**DESCRIPTION OF THE TASK:** If a picture appears in the records, leave it out and transcribe the rest exactly.

Dataset items
:::
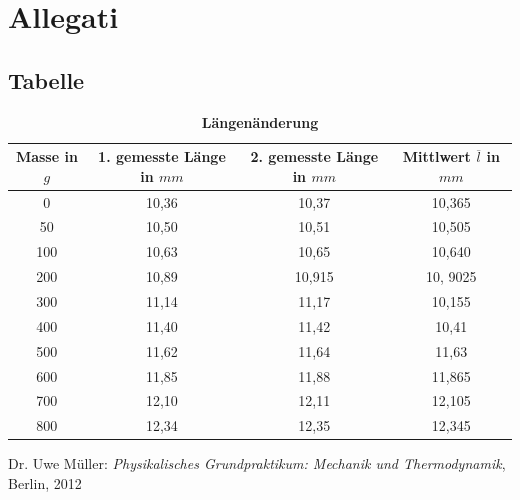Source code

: \documentclass[a4paper,11pt]{article}
\begin{document}
	\section{Allegati}

\subsection{Tabelle}
\begin{table}[ht] \centering \caption {\bf Längenänderung}	
\begin{tabular}{c|c|c|c|}
Masse in $g$ & 1. gemesste Länge in $mm$ & 2. gemesste Länge in $mm$ & Mittlwert $\overline l$ in $mm$ \\ \hline
0 & 10,36 & 10,37 & 10,365\\
50 & 10,50 & 10,51 & 10,505\\
100 & 10,63 & 10,65 & 10,640\\
200 & 10,89 & 10,915 & 10, 9025\\
300 & 11,14 & 11,17 & 10,155\\
400 & 11,40 & 11,42 & 10,41\\
500 & 11,62 & 11,64 & 11,63\\
600 & 11,85 & 11,88 & 11,865\\
700 & 12,10 & 12,11 & 12,105\\
800 & 12,34 & 12,35 & 12,345
\end{tabular}
\end{table}
	

	\begin{thebibliography}{1}
		Dr. Uwe Müller: \textit{Physikalisches Grundpraktikum: Mechanik und Thermodynamik}, Berlin, 2012
	\end{thebibliography}
\end{document}
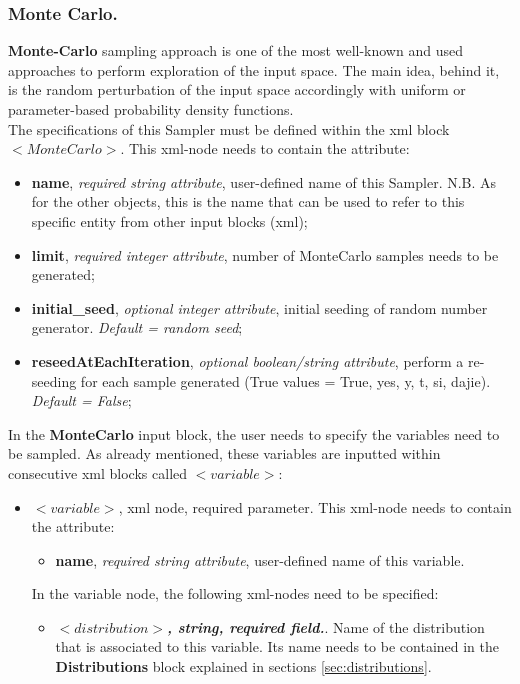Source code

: \subsubsection{Monte Carlo.}
\label{subsubsubsec:MC}
\textbf{Monte-Carlo} sampling approach is one of the most well-known and used approaches to perform exploration of the input space. The main idea, behind it, is the random perturbation of the input space accordingly with uniform or parameter-based probability density functions. 
\\ The specifications of this Sampler must be defined within the xml block $<MonteCarlo>$. This xml-node needs to contain the attribute:
\vspace{-5mm}
\begin{itemize}
\itemsep0em
\item \textbf{name}, \textit{required string attribute}, user-defined name of this Sampler. N.B. As for the other objects, this is the name that can be used to refer to this specific entity from other input blocks (xml);
\item \textbf{limit}, \textit{required integer attribute}, number of MonteCarlo samples needs to be generated;
\item \textbf{initial\_seed}, \textit{optional integer attribute}, initial seeding of random number generator. \textit{Default = random seed};
\item \textbf{reseedAtEachIteration}, \textit{optional boolean/string attribute}, perform a re-seeding for each sample generated (True values = True, yes, y, t, si, dajie). \textit{Default = False}; 
\end{itemize}
\vspace{-5mm}
In the \textbf{MonteCarlo} input block, the user needs to specify the variables need to be sampled. As already mentioned, these variables are inputted within consecutive xml blocks called $<variable>$:
\begin{itemize}
\item $<variable>$, xml node, required parameter. This xml-node needs to contain the attribute:
\begin{itemize}
  \item \textbf{name}, \textit{required string attribute}, user-defined name of this variable. 
\end{itemize}
 In the variable node, the following xml-nodes need to be specified:
 \begin{itemize}
    \item $<distribution>$\textbf{\textit{, string, required field.}}. Name of the distribution that is associated to this variable. Its name needs to be contained in the \textbf{Distributions} block explained in sections \ref{sec:distributions}.
  \end{itemize}
\end{itemize}

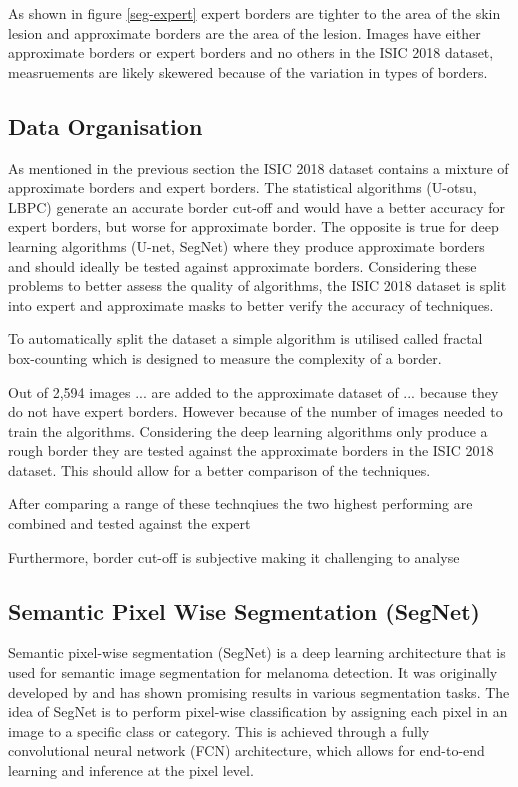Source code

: As shown in figure \ref{seg-expert} expert borders are tighter to the area of the skin lesion and approximate borders are the area of the lesion. Images have either approximate borders or expert borders and no others in the ISIC 2018 dataset, measruements are likely skewered because of the variation in types of borders.


\subsection{Data Organisation}
As mentioned in the previous section the ISIC 2018 dataset contains a mixture of approximate borders and expert borders. The statistical algorithms (U-otsu, LBPC) generate an accurate border cut-off and would have a better accuracy for expert borders, but worse for approximate border. The opposite is true for deep learning algorithms (U-net, SegNet) where they produce approximate borders and should ideally be tested against approximate borders. Considering these problems to better assess the quality of algorithms, the ISIC 2018 dataset is split into expert and approximate masks to better verify the accuracy of techniques.

To automatically split the dataset a simple algorithm is utilised called fractal box-counting which is designed to measure the complexity of a border. 

Out of 2,594 images ... are added to the approximate dataset of ... because they do not have expert borders. However because of the number of images needed to train the algorithms. Considering the deep learning algorithms only produce a rough border they are tested against the approximate borders in the ISIC 2018 dataset. This should allow for a better comparison of the techniques.

After comparing a range of these technqiues the two highest performing are combined and tested against the expert

Furthermore, border cut-off is subjective making it challenging to analyse


\subsection{Semantic Pixel Wise Segmentation (SegNet)}
Semantic pixel-wise segmentation (SegNet) is a deep learning architecture that is used for semantic image segmentation for melanoma detection. It was originally developed by\cite{chen2018} and has shown promising results in various segmentation tasks. The idea of SegNet is to perform pixel-wise classification by assigning each pixel in an image to a specific class or category. This is achieved through a fully convolutional neural network (FCN) architecture, which allows for end-to-end learning and inference at the pixel level. 

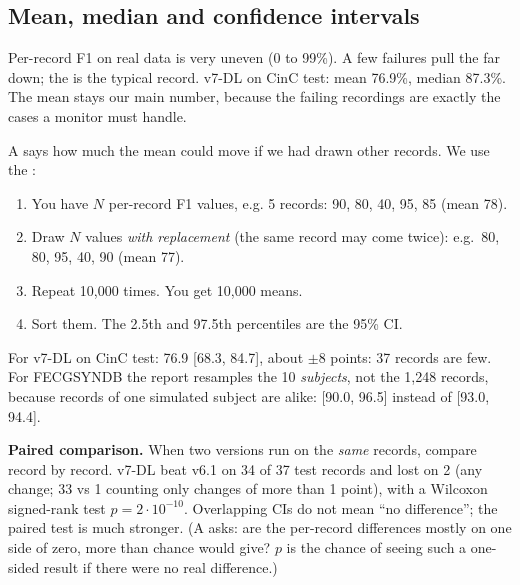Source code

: \documentclass[11pt]{article}
\begin{document}
\subsection{Mean, median and confidence intervals}
Per-record F1 on real data is very uneven (0 to 99\%). A few failures pull the  far down; the  is the typical record. v7-DL on CinC test: mean 76.9\%, median 87.3\%. The mean stays our main number, because the failing recordings are exactly the cases a monitor must handle.

A  says how much the mean could move if we had drawn other records. We use the :
\begin{simple}
\begin{enumerate}
  \item You have $N$ per-record F1 values, e.g. 5 records: 90, 80, 40, 95, 85 (mean 78).
  \item Draw $N$ values \emph{with replacement} (the same record may come twice): e.g.\ 80, 80, 95, 40, 90 (mean 77).
  \item Repeat 10,000 times. You get 10,000 means.
  \item Sort them. The 2.5th and 97.5th percentiles are the 95\% CI.
\end{enumerate}
\end{simple}
For v7-DL on CinC test: 76.9 [68.3, 84.7], about $\pm 8$ points: 37 records are few. For FECGSYNDB the report resamples the 10 \emph{subjects}, not the 1,248 records, because records of one simulated subject are alike: [90.0, 96.5] instead of [93.0, 94.4].

\textbf{Paired comparison.} When two versions run on the \emph{same} records, compare record by record. v7-DL beat v6.1 on 34 of 37 test records and lost on 2 (any change; 33 vs 1 counting only changes of more than 1 point), with a Wilcoxon signed-rank test $p = 2\cdot 10^{-10}$. Overlapping CIs do not mean ``no difference''; the paired test is much stronger. (A  asks: are the per-record differences mostly on one side of zero, more than chance would give? $p$ is the chance of seeing such a one-sided result if there were no real difference.)
\end{document}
:::
**OUTPUT:**
Source code

: \documentclass[a4paper,11pt]{article}
\begin{document}
	\section{Allegati}

\subsection{Tabelle}
\begin{table}[ht] \centering \caption {\bf Längenänderung}	
\begin{tabular}{c|c|c|c|}
Masse in $g$ & 1. gemesste Länge in $mm$ & 2. gemesste Länge in $mm$ & Mittlwert $\overline l$ in $mm$ \\ \hline
0 & 10,36 & 10,37 & 10,365\\
50 & 10,50 & 10,51 & 10,505\\
100 & 10,63 & 10,65 & 10,640\\
200 & 10,89 & 10,915 & 10, 9025\\
300 & 11,14 & 11,17 & 10,155\\
400 & 11,40 & 11,42 & 10,41\\
500 & 11,62 & 11,64 & 11,63\\
600 & 11,85 & 11,88 & 11,865\\
700 & 12,10 & 12,11 & 12,105\\
800 & 12,34 & 12,35 & 12,345
\end{tabular}
\end{table}
	

	\begin{thebibliography}{1}
		Dr. Uwe Müller: \textit{Physikalisches Grundpraktikum: Mechanik und Thermodynamik}, Berlin, 2012
	\end{thebibliography}
\end{document}
Source code

: \subsubsection{Monte Carlo.}
\label{subsubsubsec:MC}
\textbf{Monte-Carlo} sampling approach is one of the most well-known and used approaches to perform exploration of the input space. The main idea, behind it, is the random perturbation of the input space accordingly with uniform or parameter-based probability density functions. 
\\ The specifications of this Sampler must be defined within the xml block $<MonteCarlo>$. This xml-node needs to contain the attribute:
\vspace{-5mm}
\begin{itemize}
\itemsep0em
\item \textbf{name}, \textit{required string attribute}, user-defined name of this Sampler. N.B. As for the other objects, this is the name that can be used to refer to this specific entity from other input blocks (xml);
\item \textbf{limit}, \textit{required integer attribute}, number of MonteCarlo samples needs to be generated;
\item \textbf{initial\_seed}, \textit{optional integer attribute}, initial seeding of random number generator. \textit{Default = random seed};
\item \textbf{reseedAtEachIteration}, \textit{optional boolean/string attribute}, perform a re-seeding for each sample generated (True values = True, yes, y, t, si, dajie). \textit{Default = False}; 
\end{itemize}
\vspace{-5mm}
In the \textbf{MonteCarlo} input block, the user needs to specify the variables need to be sampled. As already mentioned, these variables are inputted within consecutive xml blocks called $<variable>$:
\begin{itemize}
\item $<variable>$, xml node, required parameter. This xml-node needs to contain the attribute:
\begin{itemize}
  \item \textbf{name}, \textit{required string attribute}, user-defined name of this variable. 
\end{itemize}
 In the variable node, the following xml-nodes need to be specified:
 \begin{itemize}
    \item $<distribution>$\textbf{\textit{, string, required field.}}. Name of the distribution that is associated to this variable. Its name needs to be contained in the \textbf{Distributions} block explained in sections \ref{sec:distributions}.
  \end{itemize}
\end{itemize}

Source code

: As shown in figure \ref{seg-expert} expert borders are tighter to the area of the skin lesion and approximate borders are the area of the lesion. Images have either approximate borders or expert borders and no others in the ISIC 2018 dataset, measruements are likely skewered because of the variation in types of borders.


\subsection{Data Organisation}
As mentioned in the previous section the ISIC 2018 dataset contains a mixture of approximate borders and expert borders. The statistical algorithms (U-otsu, LBPC) generate an accurate border cut-off and would have a better accuracy for expert borders, but worse for approximate border. The opposite is true for deep learning algorithms (U-net, SegNet) where they produce approximate borders and should ideally be tested against approximate borders. Considering these problems to better assess the quality of algorithms, the ISIC 2018 dataset is split into expert and approximate masks to better verify the accuracy of techniques.

To automatically split the dataset a simple algorithm is utilised called fractal box-counting which is designed to measure the complexity of a border. 

Out of 2,594 images ... are added to the approximate dataset of ... because they do not have expert borders. However because of the number of images needed to train the algorithms. Considering the deep learning algorithms only produce a rough border they are tested against the approximate borders in the ISIC 2018 dataset. This should allow for a better comparison of the techniques.

After comparing a range of these technqiues the two highest performing are combined and tested against the expert

Furthermore, border cut-off is subjective making it challenging to analyse


\subsection{Semantic Pixel Wise Segmentation (SegNet)}
Semantic pixel-wise segmentation (SegNet) is a deep learning architecture that is used for semantic image segmentation for melanoma detection. It was originally developed by\cite{chen2018} and has shown promising results in various segmentation tasks. The idea of SegNet is to perform pixel-wise classification by assigning each pixel in an image to a specific class or category. This is achieved through a fully convolutional neural network (FCN) architecture, which allows for end-to-end learning and inference at the pixel level. 

Source code

: \documentclass[11pt]{article}
\begin{document}
\subsection{Mean, median and confidence intervals}
Per-record F1 on real data is very uneven (0 to 99\%). A few failures pull the  far down; the  is the typical record. v7-DL on CinC test: mean 76.9\%, median 87.3\%. The mean stays our main number, because the failing recordings are exactly the cases a monitor must handle.

A  says how much the mean could move if we had drawn other records. We use the :
\begin{simple}
\begin{enumerate}
  \item You have $N$ per-record F1 values, e.g. 5 records: 90, 80, 40, 95, 85 (mean 78).
  \item Draw $N$ values \emph{with replacement} (the same record may come twice): e.g.\ 80, 80, 95, 40, 90 (mean 77).
  \item Repeat 10,000 times. You get 10,000 means.
  \item Sort them. The 2.5th and 97.5th percentiles are the 95\% CI.
\end{enumerate}
\end{simple}
For v7-DL on CinC test: 76.9 [68.3, 84.7], about $\pm 8$ points: 37 records are few. For FECGSYNDB the report resamples the 10 \emph{subjects}, not the 1,248 records, because records of one simulated subject are alike: [90.0, 96.5] instead of [93.0, 94.4].

\textbf{Paired comparison.} When two versions run on the \emph{same} records, compare record by record. v7-DL beat v6.1 on 34 of 37 test records and lost on 2 (any change; 33 vs 1 counting only changes of more than 1 point), with a Wilcoxon signed-rank test $p = 2\cdot 10^{-10}$. Overlapping CIs do not mean ``no difference''; the paired test is much stronger. (A  asks: are the per-record differences mostly on one side of zero, more than chance would give? $p$ is the chance of seeing such a one-sided result if there were no real difference.)
\end{document}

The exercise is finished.